Für eine erfolgreiche Karriere in der Politik ist die Fähigkeit unerlässlich, auftretende Probleme richtig einzuordnen: Da gibt es welche, die sich von selber erledigen werden, wenn man sich zurückhält, keine unnötige Aufmerksamkeit erregt und die Dinge laufen lässt. „Nicht einmal ignorieren.“ In anderen Fällen muss sofort entschlossen gehandelt werden, um zu verhindern, dass ein noch operables Geschwür krebsartig zu wuchern beginnt. Wegner ist überzeugt, das ganz gut zu beherrschen, aber es kann nie schaden, sich von jemandem beraten zu lassen, dem man vertraut. Manchmal fragt er sich, warum Mike Richter seine Talente als Pressesprecher verschwendet, anstatt selber aktiv in die Politik zu gehen. Aber er ist wohl eher ein Betrachter als ein Macher, ihm fehlen die Ellenbogen. Deswegen hatte er sich auch als Chef des Feuilletons innerhalb der Redaktion des Tageblatts nicht durchsetzen können und hatte das Angebot angenommen, Wegners Pressesprecher zu werden. Weil er freundlich ist, traut man ihm nichts Böses zu und richtige Feinde hat er keine. Gerade das macht ihn wertvoll.

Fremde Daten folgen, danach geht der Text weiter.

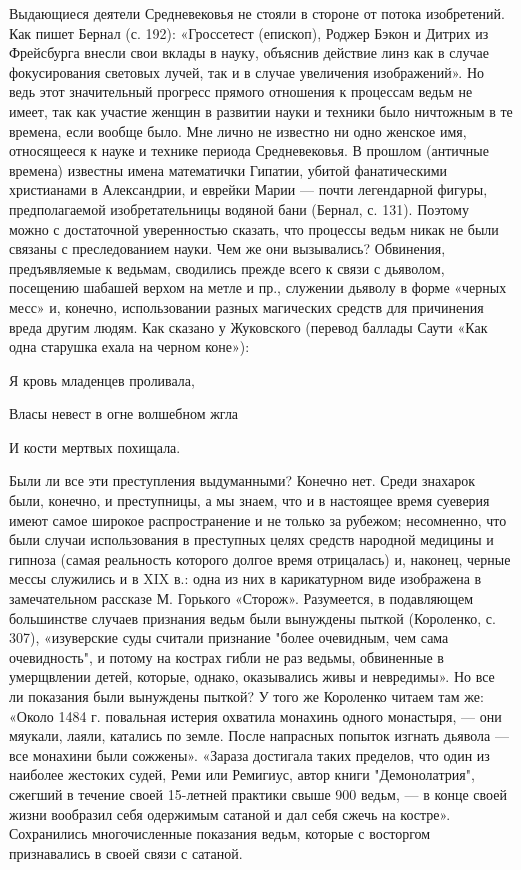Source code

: Выдающиеся  деятели  Средневековья  не  стояли  в  стороне  от  потока
изобретений. Как пишет Бернал  (с. 192): «Гроссетест (епископ), Роджер
Бэкон  и Дитрих  из Фрейсбурга  внесли свои  вклады в  науку, объяснив
действие  линз как  в случае  фокусирования  световых лучей,  так и  в
случае  увеличения изображений».  Но ведь  этот значительный  прогресс
прямого отношения к процессам ведьм не имеет, так как участие женщин в
развитии  науки и  техники было  ничтожным в  те времена,  если вообще
было.  Мне  лично не  известно  ни  одно  женское имя,  относящееся  к
науке и  технике периода  Средневековья. В прошлом  (античные времена)
известны имена  математички Гипатии, убитой  фанатическими христианами
в  Александрии,   и  еврейки  Марии  ---   почти  легендарной  фигуры,
предполагаемой изобретательницы водяной бани (Бернал, с. 131). Поэтому
можно с достаточной уверенностью сказать,  что процессы ведьм никак не
были связаны с преследованием науки. Чем же они вызывались? Обвинения,
предъявляемые к  ведьмам, сводились прежде  всего к связи  с дьяволом,
посещению  шабашей верхом  на метле  и пр.,  служении дьяволу  в форме
«черных месс» и, конечно,  использовании разных магических средств для
причинения  вреда  другим людям.  Как  сказано  у Жуковского  (перевод
баллады Саути «Как одна старушка ехала на черном коне»):

Я кровь младенцев проливала,

Власы невест в огне волшебном жгла

И кости мертвых похищала.

Были ли все эти преступления  выдуманными? Конечно нет. Среди знахарок
были, конечно,  и преступницы,  а мы  знаем, что  и в  настоящее время
суеверия имеют самое  широкое распространение и не  только за рубежом;
несомненно, что  были случаи использования в  преступных целях средств
народной медицины  и гипноза  (самая реальность которого  долгое время
отрицалась) и, наконец, черные мессы служились и в XIX в.: одна из них
в карикатурном  виде изображена  в замечательном рассказе  М. Горького
«Сторож».  Разумеется,  в  подавляющем большинстве  случаев  признания
ведьм  были вынуждены  пыткой  (Короленко, с.  307), «изуверские  суды
считали признание "более очевидным, чем сама очевидность", и потому на
кострах гибли не раз ведьмы,  обвиненные в умерщвлении детей, которые,
однако,  оказывались  живы и  невредимы».  Но  все ли  показания  были
вынуждены пыткой?  У того же Короленко  читаем там же: «Около  1484 г.
повальная истерия охватила монахинь одного монастыря, --- они мяукали,
лаяли, катались по земле. После  напрасных попыток изгнать дьявола ---
все  монахини были  сожжены».  «Зараза достигала  таких пределов,  что
один  из  наиболее жестоких  судей,  Реми  или Ремигиус,  автор  книги
"Демонолатрия", сжегший  в течение своей 15-летней  практики свыше 900
ведьм, --- в конце своей жизни  вообразил себя одержимым сатаной и дал
себя  сжечь на  костре». Сохранились  многочисленные показания  ведьм,
которые с восторгом признавались в своей связи с сатаной.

„Überraschungen am frühen Morgen, das fehlt noch. Aber ich weiß wirklich nichts von dieser Aktion gegen den Brennpunkt. Muss ich doch auch nicht, darf ich doch sogar nicht, die Justiz ist doch unabhängig.“ „Und wenn die Staatsanwaltschaft eine Weisung aus dem Justizministerium erhalten hat?“ „Nicht unwahrscheinlich, wenn es um heikle Angelegenheiten geht, die die Pressefreiheit berühren, könnte man sich zumindest um Rückversicherung bemüht haben. Bei mir aber jedenfalls nicht.“ „Du wirst also auf die Unabhängigkeit der Justiz verweisen, die ja auch sicher bald eine Erklärung abgeben wird.“ „Genau so, wir können nur hoffen, dass die wirklich etwas Belastendes beim Brennpunkt finden. Hast du irgendeine Ahnung um was es sich handeln könnte?“ „Schwarzgeld, Steuerbetrug, keine Ahnung, das ist doch eher was für Buchhalter. Ich hätte eher vermutet, dass es um etwas Journalistisches geht. Der Brennpunkt weiß fürchterlich viel, ich kann mir vorstellen, dass die in Behörden und sogar bei der Polizei schmieren.“ „Umgekehrt geht es doch leider auch, wenn eitle Staatsanwälte das Fernsehen zu Hausdurchsuchungen einladen.“
In dem vor einigen Tagen vereinbarten Interview soll es um das EWERK gehen, den größten Stromversorger im Land. Eigentümer sind seit langem zu etwa je einem Fünftel zwei Energiekonzerne, die Nordstrom und die Elektra , sowie das Land mit einer Sperrminorität von einem Viertel plus einer Aktie, der Rest, etwa ein Drittel, befindet sich in Streubesitz. Im Aufsichtsrat wird das Land von Peter Wegner als Ministerpräsident und von der Wirtschaftsministerin vertreten, für die Nordstrom und die Elektra treten als starke Männer deren Vorstandsvorsitzende Wiedemann und Plech auf. Die Besitzverhältnisse waren seit Jahrzehnten unverändert, der Gewinn und die Dividende stabil, was auch kaum anders sein kann, weil das EWERK im Land und in angrenzenden Gebieten trotz aller europäischen Regeln immer noch ein Monopol hat. Die Aktie war ein typisches Witwen- und Waisenpapier, bis sich seit einigen Wochen Auffälligkeiten zeigten. Gerade an schwachen Börsentagen waren EWERK- Aktien gesucht, was auf einen strategischen Käufer deutete. Die Nordstrom hatte sich sehr mutig nach Osten ausgedehnt und dabei beträchtliche Bankschulden aufgehäuft. Die Elektra könnte das ausnutzen, um die Mehrheit beim EWERK zu erwerben. Aber dann wären sie spätestens zu einer Mitteilung verpflichtet, sobald sie 30% des Aktienkapitals kontrollierten. Damit hätten sie ihre Absichten offengelegt und es würde für sie teuer werden. Irgendwann sickerte dann etwas durch: Es gibt möglicherweise eine Lücke im Gesetz, die es der Elektra ermöglicht, sich anzuschleichen. Sie erwarben keine Aktien oder Optionen auf den späteren Kauf von Aktien, sondern sie vereinbarten mit Banken ein Geschäft mit Barausgleich, das durch Aktien abgesichert wurde. Als sich das verbreitete, nährten wilde Spekulationen ein Kursfeuerwerk. Da gab es die Mitläufer, die auf steigende Kurse wetteten und die ganz Schlauen, die darauf setzten, dass die Bäume nicht in den Himmel wachsen und es irgendwann einen Kurssturz geben müsse.